MyRYTARY Web Experience Redesign

UX & IxD

Tools

  • Sketch & InVision

  • Abstract [version control tool]

Project

MyRYTARY is a resource hub for Parkinson’s disease patients to find information on how to save and receive prescriptions for the RYTARY drug. The medication helps relieve Parkinson's Disease patients of their symptoms including shakiness, stiffness, and difficulty moving. Our goal was to create an accessible website that tackled the challenges Parkinson’s patients faced.

MyRYTARY_mockup.jpg

BRAINSTORMING Process

Assessment and Analysis of Original Website

At first glance, you can pretty much tell that this dated website needed an overhaul on accessibility and navigation. The outcome of the assessment showed we needed to:

  • Create a responsive website across all platforms

  • Include ADA best practices and account for patients’ disabilities

  • Provide clear and simple navigation

  • Design a layout that provided maximum legibility and readability

  • The overall need for creative rebranding and streamlining content

old_myrytary_screenshot.png

Click to view old website layouts

Sitemap

After streamlining copy content with the copywriters and the medical strategy team, we decided that the content was enough to fit on a single scroll landing page to reduce the burden of having to navigate to different areas. Based on our findings, I created a simple sitemap that outlined the overall information buckets and key actions. The sitemaps are only presented to the internal team of creatives and devs to help provide a guideline of how content will be structured.

Sitemap RYTARY stylized – opt 2.jpg

Design

The best kind of Experience is the kind you don’t even notice

A challenge our users faced was their tremors and shakiness which often caused difficulty when performing even the basic necessities. Applying that to navigating and clicking through a website was something our team couldn’t even imagine. So, we tested our designs with some super-shaky and quivering hands.

The result? It was a frustrating experience to miss the mark on tapping/clicking on buttons and even scrolling proved difficult.

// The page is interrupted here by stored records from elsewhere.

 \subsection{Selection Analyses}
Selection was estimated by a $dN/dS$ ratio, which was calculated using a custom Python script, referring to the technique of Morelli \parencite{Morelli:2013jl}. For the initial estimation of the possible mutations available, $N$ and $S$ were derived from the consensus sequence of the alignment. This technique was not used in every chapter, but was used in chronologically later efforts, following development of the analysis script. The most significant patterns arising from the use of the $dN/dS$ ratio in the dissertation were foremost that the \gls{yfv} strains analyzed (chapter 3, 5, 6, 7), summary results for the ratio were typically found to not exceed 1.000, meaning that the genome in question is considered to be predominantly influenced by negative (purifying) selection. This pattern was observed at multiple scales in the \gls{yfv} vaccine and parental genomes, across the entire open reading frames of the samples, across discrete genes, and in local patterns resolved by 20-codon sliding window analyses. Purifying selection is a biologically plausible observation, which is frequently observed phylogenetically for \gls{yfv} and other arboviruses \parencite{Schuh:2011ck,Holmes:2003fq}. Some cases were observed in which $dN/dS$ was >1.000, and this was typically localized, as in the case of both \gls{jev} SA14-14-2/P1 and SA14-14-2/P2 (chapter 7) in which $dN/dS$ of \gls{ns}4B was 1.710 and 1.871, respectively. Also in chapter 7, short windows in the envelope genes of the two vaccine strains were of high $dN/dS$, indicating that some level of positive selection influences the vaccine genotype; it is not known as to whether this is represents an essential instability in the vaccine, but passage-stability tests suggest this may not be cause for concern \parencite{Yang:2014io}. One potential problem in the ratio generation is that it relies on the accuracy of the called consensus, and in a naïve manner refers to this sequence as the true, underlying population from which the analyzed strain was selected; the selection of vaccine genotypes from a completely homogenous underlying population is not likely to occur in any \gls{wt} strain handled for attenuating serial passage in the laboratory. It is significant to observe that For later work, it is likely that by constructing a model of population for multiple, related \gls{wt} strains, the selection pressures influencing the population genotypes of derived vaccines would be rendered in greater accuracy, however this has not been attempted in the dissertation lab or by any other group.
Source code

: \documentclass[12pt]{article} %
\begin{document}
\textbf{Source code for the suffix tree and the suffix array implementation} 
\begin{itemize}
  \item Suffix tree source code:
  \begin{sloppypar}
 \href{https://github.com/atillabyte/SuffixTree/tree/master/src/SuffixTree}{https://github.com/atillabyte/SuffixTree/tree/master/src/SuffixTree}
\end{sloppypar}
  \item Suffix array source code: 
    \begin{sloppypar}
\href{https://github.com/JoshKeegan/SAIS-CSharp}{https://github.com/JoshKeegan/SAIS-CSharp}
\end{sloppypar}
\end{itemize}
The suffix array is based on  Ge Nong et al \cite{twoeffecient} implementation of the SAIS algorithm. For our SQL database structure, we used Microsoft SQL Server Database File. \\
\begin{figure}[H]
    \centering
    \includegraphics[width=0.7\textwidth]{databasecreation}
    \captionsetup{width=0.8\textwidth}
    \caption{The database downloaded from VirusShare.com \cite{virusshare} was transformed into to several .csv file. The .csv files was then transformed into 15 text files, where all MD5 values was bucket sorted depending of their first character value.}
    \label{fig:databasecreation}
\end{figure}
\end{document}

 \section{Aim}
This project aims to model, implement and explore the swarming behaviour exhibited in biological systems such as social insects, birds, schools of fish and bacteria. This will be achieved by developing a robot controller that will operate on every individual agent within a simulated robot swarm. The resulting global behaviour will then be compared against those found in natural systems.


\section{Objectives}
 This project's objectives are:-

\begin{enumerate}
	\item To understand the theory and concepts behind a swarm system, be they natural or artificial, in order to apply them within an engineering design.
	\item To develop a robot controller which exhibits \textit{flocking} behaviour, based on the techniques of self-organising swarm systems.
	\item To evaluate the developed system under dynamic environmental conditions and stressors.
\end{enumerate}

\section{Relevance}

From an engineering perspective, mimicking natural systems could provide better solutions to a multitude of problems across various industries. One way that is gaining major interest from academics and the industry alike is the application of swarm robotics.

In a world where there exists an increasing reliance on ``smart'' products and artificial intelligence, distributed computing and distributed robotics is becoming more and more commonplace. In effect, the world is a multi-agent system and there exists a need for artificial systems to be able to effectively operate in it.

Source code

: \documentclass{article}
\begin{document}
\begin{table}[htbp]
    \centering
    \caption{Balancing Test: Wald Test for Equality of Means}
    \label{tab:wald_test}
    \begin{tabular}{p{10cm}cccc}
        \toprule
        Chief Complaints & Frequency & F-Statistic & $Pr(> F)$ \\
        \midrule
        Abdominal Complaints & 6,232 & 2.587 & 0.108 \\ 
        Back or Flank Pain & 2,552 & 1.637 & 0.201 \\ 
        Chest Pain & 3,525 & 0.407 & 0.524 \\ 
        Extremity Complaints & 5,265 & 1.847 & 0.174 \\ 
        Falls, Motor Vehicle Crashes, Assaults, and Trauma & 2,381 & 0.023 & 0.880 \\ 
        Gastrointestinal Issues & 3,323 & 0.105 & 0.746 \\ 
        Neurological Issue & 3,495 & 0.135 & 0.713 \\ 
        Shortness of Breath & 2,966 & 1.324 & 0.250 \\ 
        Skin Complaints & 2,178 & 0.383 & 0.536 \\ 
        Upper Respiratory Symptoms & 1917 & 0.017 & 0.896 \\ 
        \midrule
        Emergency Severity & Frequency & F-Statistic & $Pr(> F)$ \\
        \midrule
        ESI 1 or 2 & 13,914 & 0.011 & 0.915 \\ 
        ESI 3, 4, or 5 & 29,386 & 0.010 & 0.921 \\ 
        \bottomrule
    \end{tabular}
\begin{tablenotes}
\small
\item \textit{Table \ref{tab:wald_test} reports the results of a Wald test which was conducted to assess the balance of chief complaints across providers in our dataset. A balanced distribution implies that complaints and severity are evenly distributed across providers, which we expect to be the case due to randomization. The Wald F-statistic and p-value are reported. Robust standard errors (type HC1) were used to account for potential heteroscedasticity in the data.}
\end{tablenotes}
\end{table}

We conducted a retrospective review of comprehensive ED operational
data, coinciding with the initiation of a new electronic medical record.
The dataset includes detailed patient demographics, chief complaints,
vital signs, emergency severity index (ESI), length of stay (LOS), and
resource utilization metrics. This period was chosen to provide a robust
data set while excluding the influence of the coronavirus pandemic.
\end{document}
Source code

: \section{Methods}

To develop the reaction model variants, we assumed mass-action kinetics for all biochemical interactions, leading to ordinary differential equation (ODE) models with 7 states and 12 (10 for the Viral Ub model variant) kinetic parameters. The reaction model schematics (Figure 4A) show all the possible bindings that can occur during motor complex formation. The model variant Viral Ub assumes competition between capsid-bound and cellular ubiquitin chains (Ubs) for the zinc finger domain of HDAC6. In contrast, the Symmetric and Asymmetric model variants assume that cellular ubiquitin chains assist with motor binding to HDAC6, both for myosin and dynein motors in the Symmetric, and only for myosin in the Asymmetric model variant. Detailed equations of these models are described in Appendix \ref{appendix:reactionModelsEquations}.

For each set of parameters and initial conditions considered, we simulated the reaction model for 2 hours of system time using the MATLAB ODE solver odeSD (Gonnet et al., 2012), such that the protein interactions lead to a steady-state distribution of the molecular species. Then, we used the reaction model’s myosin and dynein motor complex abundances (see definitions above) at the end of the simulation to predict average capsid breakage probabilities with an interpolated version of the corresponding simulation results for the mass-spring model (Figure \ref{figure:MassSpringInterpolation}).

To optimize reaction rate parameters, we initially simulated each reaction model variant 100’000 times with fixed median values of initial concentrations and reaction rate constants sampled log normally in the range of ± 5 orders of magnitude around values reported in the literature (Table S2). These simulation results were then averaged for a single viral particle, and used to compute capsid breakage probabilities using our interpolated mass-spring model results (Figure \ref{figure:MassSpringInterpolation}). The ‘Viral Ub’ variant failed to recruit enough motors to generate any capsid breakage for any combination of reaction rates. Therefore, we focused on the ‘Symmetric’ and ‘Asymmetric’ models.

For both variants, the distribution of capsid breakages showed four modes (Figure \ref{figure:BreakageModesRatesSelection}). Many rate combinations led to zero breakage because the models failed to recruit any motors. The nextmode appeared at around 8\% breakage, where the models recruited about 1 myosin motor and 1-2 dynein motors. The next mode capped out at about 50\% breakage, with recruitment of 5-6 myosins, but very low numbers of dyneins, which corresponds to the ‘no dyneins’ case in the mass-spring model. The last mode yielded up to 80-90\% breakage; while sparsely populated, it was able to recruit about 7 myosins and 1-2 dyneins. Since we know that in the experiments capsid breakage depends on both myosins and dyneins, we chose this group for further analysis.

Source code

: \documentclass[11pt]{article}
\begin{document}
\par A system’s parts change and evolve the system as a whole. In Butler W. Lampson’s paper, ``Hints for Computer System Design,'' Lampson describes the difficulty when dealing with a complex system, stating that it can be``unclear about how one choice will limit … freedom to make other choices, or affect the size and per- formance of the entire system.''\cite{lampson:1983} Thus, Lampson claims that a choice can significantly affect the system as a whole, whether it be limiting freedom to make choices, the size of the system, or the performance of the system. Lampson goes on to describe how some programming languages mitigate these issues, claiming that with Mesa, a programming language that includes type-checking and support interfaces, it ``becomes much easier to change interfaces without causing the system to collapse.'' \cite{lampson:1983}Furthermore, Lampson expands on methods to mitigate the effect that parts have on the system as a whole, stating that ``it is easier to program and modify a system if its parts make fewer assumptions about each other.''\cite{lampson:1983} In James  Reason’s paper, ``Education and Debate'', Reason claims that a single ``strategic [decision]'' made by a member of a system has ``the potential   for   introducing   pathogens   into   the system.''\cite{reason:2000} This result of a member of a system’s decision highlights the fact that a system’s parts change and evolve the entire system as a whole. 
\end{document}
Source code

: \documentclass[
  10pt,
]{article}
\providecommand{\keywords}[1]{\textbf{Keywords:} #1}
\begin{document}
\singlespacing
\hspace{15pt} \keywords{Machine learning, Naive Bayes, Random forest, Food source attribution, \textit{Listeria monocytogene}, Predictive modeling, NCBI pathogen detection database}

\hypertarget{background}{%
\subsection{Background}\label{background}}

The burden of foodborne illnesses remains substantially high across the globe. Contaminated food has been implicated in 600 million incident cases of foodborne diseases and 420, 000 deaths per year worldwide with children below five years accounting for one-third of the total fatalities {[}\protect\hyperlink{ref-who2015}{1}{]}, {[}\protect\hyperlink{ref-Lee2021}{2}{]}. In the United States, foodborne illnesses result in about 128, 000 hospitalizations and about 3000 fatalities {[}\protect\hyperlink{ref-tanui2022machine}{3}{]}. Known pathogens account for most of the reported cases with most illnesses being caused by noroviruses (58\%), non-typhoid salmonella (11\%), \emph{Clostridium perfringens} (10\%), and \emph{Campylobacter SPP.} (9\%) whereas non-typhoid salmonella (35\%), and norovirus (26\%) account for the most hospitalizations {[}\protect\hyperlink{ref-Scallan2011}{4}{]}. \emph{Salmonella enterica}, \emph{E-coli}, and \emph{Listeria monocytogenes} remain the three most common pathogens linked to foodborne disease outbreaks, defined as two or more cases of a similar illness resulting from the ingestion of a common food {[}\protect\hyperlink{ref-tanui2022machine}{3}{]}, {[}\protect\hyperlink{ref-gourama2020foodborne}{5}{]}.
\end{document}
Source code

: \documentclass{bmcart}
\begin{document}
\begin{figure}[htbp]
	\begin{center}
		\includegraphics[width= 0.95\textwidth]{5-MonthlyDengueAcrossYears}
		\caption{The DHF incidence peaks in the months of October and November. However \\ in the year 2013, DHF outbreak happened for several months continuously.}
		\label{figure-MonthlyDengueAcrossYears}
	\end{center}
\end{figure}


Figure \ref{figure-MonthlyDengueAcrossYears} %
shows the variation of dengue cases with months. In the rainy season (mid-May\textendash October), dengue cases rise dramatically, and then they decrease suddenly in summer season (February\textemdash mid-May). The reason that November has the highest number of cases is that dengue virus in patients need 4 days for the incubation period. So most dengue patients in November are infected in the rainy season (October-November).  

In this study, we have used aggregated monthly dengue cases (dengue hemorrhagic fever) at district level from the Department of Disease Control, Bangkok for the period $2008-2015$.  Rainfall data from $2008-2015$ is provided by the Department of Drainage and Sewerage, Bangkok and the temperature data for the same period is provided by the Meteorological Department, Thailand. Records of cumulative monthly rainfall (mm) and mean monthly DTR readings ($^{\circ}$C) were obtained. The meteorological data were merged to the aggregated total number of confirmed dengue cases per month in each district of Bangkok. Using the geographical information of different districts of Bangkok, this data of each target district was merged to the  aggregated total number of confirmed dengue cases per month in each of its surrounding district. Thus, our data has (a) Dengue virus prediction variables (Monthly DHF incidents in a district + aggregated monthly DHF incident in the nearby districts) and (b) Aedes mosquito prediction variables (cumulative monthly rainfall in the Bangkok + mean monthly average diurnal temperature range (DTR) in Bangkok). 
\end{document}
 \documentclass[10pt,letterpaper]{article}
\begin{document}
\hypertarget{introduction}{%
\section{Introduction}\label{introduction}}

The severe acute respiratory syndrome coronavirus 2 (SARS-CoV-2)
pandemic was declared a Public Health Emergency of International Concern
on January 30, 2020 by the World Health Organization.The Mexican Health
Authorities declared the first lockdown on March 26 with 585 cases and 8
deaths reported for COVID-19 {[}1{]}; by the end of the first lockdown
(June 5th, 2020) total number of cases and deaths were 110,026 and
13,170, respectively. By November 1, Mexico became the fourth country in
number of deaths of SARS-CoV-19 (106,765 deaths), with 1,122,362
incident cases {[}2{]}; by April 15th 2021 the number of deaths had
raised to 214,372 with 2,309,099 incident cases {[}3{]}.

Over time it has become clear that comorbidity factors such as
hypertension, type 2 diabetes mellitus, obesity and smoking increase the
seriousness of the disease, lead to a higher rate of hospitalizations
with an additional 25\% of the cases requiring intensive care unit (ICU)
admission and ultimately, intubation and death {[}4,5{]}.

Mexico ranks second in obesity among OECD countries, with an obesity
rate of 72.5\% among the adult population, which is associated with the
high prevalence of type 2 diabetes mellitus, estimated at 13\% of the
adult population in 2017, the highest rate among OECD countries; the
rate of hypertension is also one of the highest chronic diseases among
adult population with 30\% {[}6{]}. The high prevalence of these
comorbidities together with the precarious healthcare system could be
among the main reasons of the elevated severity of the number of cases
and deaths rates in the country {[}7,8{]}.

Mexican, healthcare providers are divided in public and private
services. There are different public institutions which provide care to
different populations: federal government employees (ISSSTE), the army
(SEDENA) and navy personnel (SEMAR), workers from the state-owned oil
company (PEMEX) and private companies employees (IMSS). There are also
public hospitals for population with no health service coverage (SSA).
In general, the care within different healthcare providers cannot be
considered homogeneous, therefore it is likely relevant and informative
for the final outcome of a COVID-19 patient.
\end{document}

So how do we make it so that the user wouldn’t miss the CTA? Against the idea of creating obnoxiously larger buttons, we chose to approach the idea of “why not increase the clickable area around the buttons?

The solution provided a discreet way to help out our users without being overbearing in our designs and maintaining a balanced affordance to all interactive elements.

Additional Design Process Snapshots

View concept wires: Link

Desktop Copy 2.jpg

STYLE guide

Upon completion of creative layouts, a style guide was put together to provide annotations detailing both creative guidelines as well as module components.